We at Cilk Arts are releasing a parallel version of the popular compression
tool bzip2. Our version of bzip2 compresses files several times faster
on multicore processors and shows good scalability on many-core systems.
Compared to the pthread-based pbzip2 it runs faster, works when reading
from a pipe, and requires less source code change. It took little over
a week to develop, most of that time in testing and debugging. Here's typical speed-up data on a 16-core system (2.2GHz AMD Barcelona CPU, four quad-core sockets):
Cilk's bzip2 is useful in its own right and also serves as a technology
demonstration, helping answer the questions:
- Where do you look for parallelism?
- How do you parallelize?
- What tradeoffs can be made to reduce span and increase parallelism?
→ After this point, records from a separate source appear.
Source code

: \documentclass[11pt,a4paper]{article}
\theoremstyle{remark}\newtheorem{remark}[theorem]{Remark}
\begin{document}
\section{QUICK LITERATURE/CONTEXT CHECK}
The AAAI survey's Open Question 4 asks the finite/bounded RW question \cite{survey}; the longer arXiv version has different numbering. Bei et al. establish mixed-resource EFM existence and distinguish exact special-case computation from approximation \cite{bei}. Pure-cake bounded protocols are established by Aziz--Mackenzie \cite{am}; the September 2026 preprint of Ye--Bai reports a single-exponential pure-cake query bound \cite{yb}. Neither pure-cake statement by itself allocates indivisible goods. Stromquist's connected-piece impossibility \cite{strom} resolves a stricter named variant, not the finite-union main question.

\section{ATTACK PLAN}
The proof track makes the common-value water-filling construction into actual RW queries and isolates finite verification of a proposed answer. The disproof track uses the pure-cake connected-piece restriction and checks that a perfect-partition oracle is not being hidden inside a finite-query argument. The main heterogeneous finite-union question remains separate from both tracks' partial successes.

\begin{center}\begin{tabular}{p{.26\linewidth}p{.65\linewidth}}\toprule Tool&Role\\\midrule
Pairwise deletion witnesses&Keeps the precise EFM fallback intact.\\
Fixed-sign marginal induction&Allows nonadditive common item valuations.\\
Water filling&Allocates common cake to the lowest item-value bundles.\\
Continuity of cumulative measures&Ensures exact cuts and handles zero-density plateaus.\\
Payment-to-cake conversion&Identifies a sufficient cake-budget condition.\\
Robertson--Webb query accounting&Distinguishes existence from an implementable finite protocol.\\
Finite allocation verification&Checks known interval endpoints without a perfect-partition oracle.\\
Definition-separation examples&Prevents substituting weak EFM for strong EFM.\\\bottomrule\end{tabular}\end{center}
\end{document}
Download our parallel bzip2!
Cilk's bzip2 is available as 64 bit Linux binary (built on Debian),
32 bit Linux binary, and source. Source diffs run about 40 KB.
Links follow.
Where is the parallelism?
The slow part of bzip2 is sorting. (Sort the N possible rotations
of N bytes of data.) Sorting can be highly parallel. Speed up
sorting and everything speeds up. But that isn't where I added
parallelism. After looking at the sorting code for a while I
decided bzip's sorting was not a good match for Cilk++.
Sorting N N-byte strings in general takes O(N2 lg N) time on
arbitrary data and can be parallelized. Unfortunately (or
fortunately, depending on your point of view) data to be compressed is
usually not random. Compression relies on order in its input. Also,
in bzip2 the strings to be sorted are not independent of each other.
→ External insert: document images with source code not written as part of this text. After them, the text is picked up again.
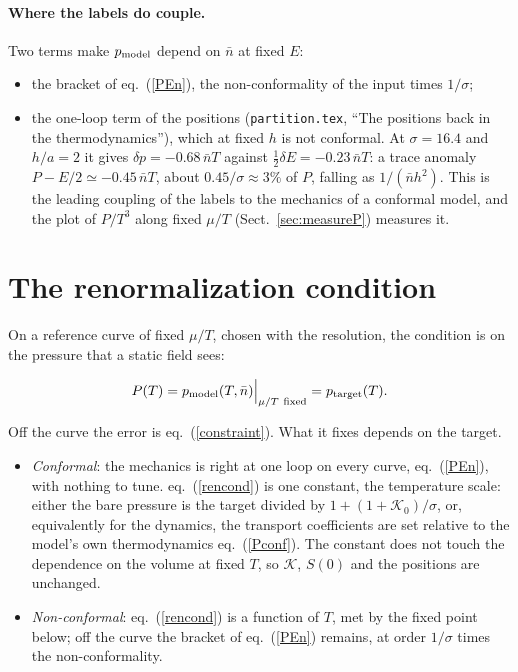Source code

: \documentclass[11pt,aps,preprint,nofootinbib,superscriptaddress,tightenlines]{revtex4-2}
\def\st{\begin{equation}}
\def\stp{\end{equation}}
\def\Eq#1{eq.~(\ref{#1})}
\def\Sect#1{Sect.~\ref{#1}}
\let\oldparagraph\paragraph
\renewcommand{\paragraph}{\par\bigskip\oldparagraph}
\begin{document}
\paragraph{Where the labels do couple.}  Two terms make $p_{\rm model}$ depend on $\bar n$ at fixed $E$:
\begin{itemize}
\item the bracket of \Eq{PEn}, the non-conformality of the input times $1/\sigma$;
\item the one-loop term of the positions (\texttt{partition.tex}, ``The positions back in the thermodynamics''), which at fixed $h$ is not conformal.  At $\sigma=16.4$ and $h/a=2$ it gives $\delta p=-0.68\,\bar nT$
  against $\tfrac12\delta E=-0.23\,\bar nT$: a trace anomaly $P-E/2\simeq-0.45\,\bar nT$, about $0.45/\sigma\approx3\%$ of $P$, falling as $1/(\bar nh^2)$.  This is the
  leading coupling of the labels to the mechanics of a conformal model, and the plot of $P/T^3$ along fixed $\mu/T$ (\Sect{sec:measureP}) measures it.
\end{itemize}

\section{The renormalization condition}
\label{sec:dial}

On a reference curve of fixed $\mu/T$, chosen with the resolution, the condition is on the pressure that a static field sees:
\begin{keyeq}
\st
P(T)=p_{\rm model}(T,\bar n)\Big|_{\mu/T\ \text{fixed}}=p_{\rm target}(T) .
\label{rencond}
\stp
\end{keyeq}
Off the curve the error is \Eq{constraint}.  What it fixes depends on the target.
\begin{itemize}
\item \emph{Conformal}: the mechanics is right at one loop on every curve, \Eq{PEn}, with nothing to tune.  \Eq{rencond} is one constant, the temperature scale:
  either the bare pressure is the target divided by $1+(1+\mathcal K_0)/\sigma$, or, equivalently for the dynamics, the transport coefficients are set relative to
  the model's own thermodynamics \Eq{Pconf}.  The constant does not touch the dependence on the volume at fixed $T$, so $\mathcal K$, $S(0)$ and the positions are
  unchanged.
\item \emph{Non-conformal}: \Eq{rencond} is a function of $T$, met by the fixed point below; off the curve the bracket of \Eq{PEn} remains, at order
  $1/\sigma$ times the non-conformality.
\end{itemize}
\end{document}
Quicksort (the kind we like to parallelize) does worse than average on
ordered inputs, while bzip2's inherently serial sorting function does
better. Because of this data-dependent behavior it would be too easy
to write a sorting function that was highly parallel yet slower than
the optimized serial version.
I looked elsewhere for parallelism. bzip2 compresses blocks rather
than infinite byte streams. Instead of compressing each block faster
by sorting in parallel I compressed several blocks in parallel.
Output dependencies
Even though we can compress different parts of the file in parallel,
the compressed data must be written in order. A block can be written
immediately only if all earlier blocks have been written. Otherwise
it must be held in memory until earlier blocks are done. The data
structure to implement this behavior in Cilk++ is called a stream
reducer. One of the Cilk++ product header files, reducer_ostream.h,
implements the same concept for C++ ostreams.
The stream reducer for bzip2 has a very simple interface. Other than
constructing an object, the only thing you can do is write data. If
the data can not be written to output immediately, the reducer saves
it in memory. The Cilk++ runtime calls the reduce method to merge the
results of compressing adjacent blocks. Like the write method, the
reduce method either writes the data immediately or saves it for later.
Such a reducer preserves logical program order at the cost
of memory use. Any output that is generated out of order
must be stored in memory until all previous output is written.
The Cilk++ runtime guarantees that the peak number of instances
of a reducer is comparable to the number of processors, but an
instance of a stream reducer can hold an unbounded amount of storage.
Disposing of an instance of a stream reducer only frees the container,
not the data.
In practice we have not found memory use to be a problem in bzip2.
Blocks tend to complete in approximately the order they were started.
There are about as many out of order blocks in memory as there are
processors.
But the worst case is, the entire output except the first block must
be held in memory if the first block of the file takes a long time to
compress. Because we have not observed this to be a problem in
practice our bzip2 makes no attempt to avoid it. The simplest
solution would be to track memory use and sync if a limit is exceeded.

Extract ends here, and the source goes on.